May 10, 2017

Against the Gods – Volume 2 / Chapter 102

 

Remnants of the Phoenix (2)

Dalam sekejap, ketenangan Lan Xueruo mengalami perubahan yang besar. Senyuman diwajah pria yang memakai broadaxe dan pria bermulut tajam itu lenyap seketika disaat mereka merasakan tekanan mendadak yang mencekik dari kecantikan tak tertandingi yang berada didepan mereka.

“Bos, apa … apa yang terjadi?” Pria bermulut tajam itu merasakan sesuatu yang salah pada atmosfer. Kata-kata itu nyaris tak meninggalkan mulutnya disaat seberkas cahaya berwarna emas keputihan melintas dari sisi matanya. Pedang Lan Xueruo terangkat dan langsung menusuk kearah dadanya.

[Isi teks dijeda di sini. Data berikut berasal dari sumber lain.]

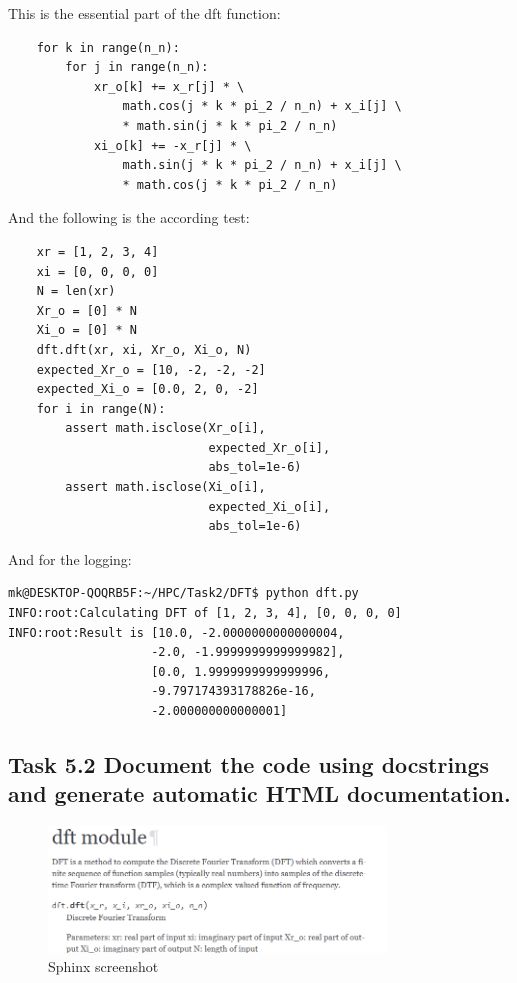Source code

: \documentclass{article}
\begin{document}
This is the essential part of the dft function:


\begin{minipage}{\linewidth}
\begin{verbatim}
    for k in range(n_n):
        for j in range(n_n):
            xr_o[k] += x_r[j] * \
                math.cos(j * k * pi_2 / n_n) + x_i[j] \
                * math.sin(j * k * pi_2 / n_n)
            xi_o[k] += -x_r[j] * \
                math.sin(j * k * pi_2 / n_n) + x_i[j] \
                * math.cos(j * k * pi_2 / n_n)
\end{verbatim}
\end{minipage}

And the following is the according test:


\begin{minipage}{\linewidth}
\begin{lstlisting}
    xr = [1, 2, 3, 4]
    xi = [0, 0, 0, 0]
    N = len(xr)
    Xr_o = [0] * N
    Xi_o = [0] * N
    dft.dft(xr, xi, Xr_o, Xi_o, N)
    expected_Xr_o = [10, -2, -2, -2]
    expected_Xi_o = [0.0, 2, 0, -2]
    for i in range(N):
        assert math.isclose(Xr_o[i], 
                            expected_Xr_o[i], 
                            abs_tol=1e-6)
        assert math.isclose(Xi_o[i], 
                            expected_Xi_o[i], 
                            abs_tol=1e-6)
\end{lstlisting}
\end{minipage}


And for the logging:


\begin{minipage}{\linewidth}
\begin{lstlisting}
mk@DESKTOP-QOQRB5F:~/HPC/Task2/DFT$ python dft.py
INFO:root:Calculating DFT of [1, 2, 3, 4], [0, 0, 0, 0]
INFO:root:Result is [10.0, -2.0000000000000004, 
                    -2.0, -1.9999999999999982], 
                    [0.0, 1.9999999999999996, 
                    -9.797174393178826e-16, 
                    -2.000000000000001]
\end{lstlisting}
\end{minipage}

\subsection{Task 5.2 Document the code using docstrings and generate automatic HTML documentation.}

\begin{figure}[h]
\centering
\includegraphics[width=0.8\textwidth]{sphinx_screen.PNG}
\caption{Sphinx screenshot}
\end{figure}
\end{document}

Sebuah serangan tanpa adanya gerakan yang aneh, namun auranya jelas lebih kuat daripada yang sebelumnya beberapa kali lipat! Pria bermulut tajam lumpuh sesaat karena kekuatan aura yang mencekik namun setelah itu, ia mengayunkan tongkat besinya dan dengan cepat menangkis serangannya. Dengan benturan yang hebat, tongkat besi milik pria bermulut tajam itu terpental disaat pedang giok yang tertutup oleh lapisan cahaya emas yang tanpa hentinya menusuki tubuhnya. Karena kekuatan serangannya yang kuat, pedang panjang giok berwarna putih itu membengkok selama sesaat kemudian segera lurus lagi. Lalu, sebuah ledakan meletus; Kekuatan dahsyat dari pedang itu telah menyebabkan pria bermulut tajam melayang diudara dan berguling-guling beberapa lusin meter jauhnya …. Seandainya ia menggunakan ujung pedang daripada tubuh pedang, pria bermulut tajam itu pastinya sudah teriris-iris ditengah tubuhnya.

Pemandangan ini menyebabkan kerutan diwajah pria yang memakai broadaxe dan pria berwajah kuda berubah warna dalam sekejap. Sebelum mereka dapat mengucapkan satu kata, sosok Lan Xueruo yang cantik dengan cepat menuju pria dengan broadaxe-nya; Pedangnya miring kekanan menusuk kearah bahunya.

Pedang kuat yang mendekat itu secara langsung mematok kulit pria dengan broadaxe-nya. Tanpa adanya tempat untuk melarikan diri, ia mengumpulkan seluruh profound energy didalam tubuhnya sekaligus. Sambil mencengkeram kapak kuat-kuat dengan kedua tangannya, ia mengeluarkan raungan rendah dan menangkis pedang panjang Lan Xueruo dengan sebuah pukulan keras.

Bang !!!

Dengan suara yang menusuk telinga, broadaxe yang berbenturan dengan pedang giok itu menyebabkan pria yang memakai broadaxe terlempar ketanah. Dibawah tekanan yang begitu besar, kedua kakinya segera tenggelam kedalam lumpur dibawahnya. Pedang Lan Xueruo berhenti sejenak, tetapi kemudian pedangnya meledak sekali lagi tanpa ampun menyapu kearah dada pria dengan broadaxe itu.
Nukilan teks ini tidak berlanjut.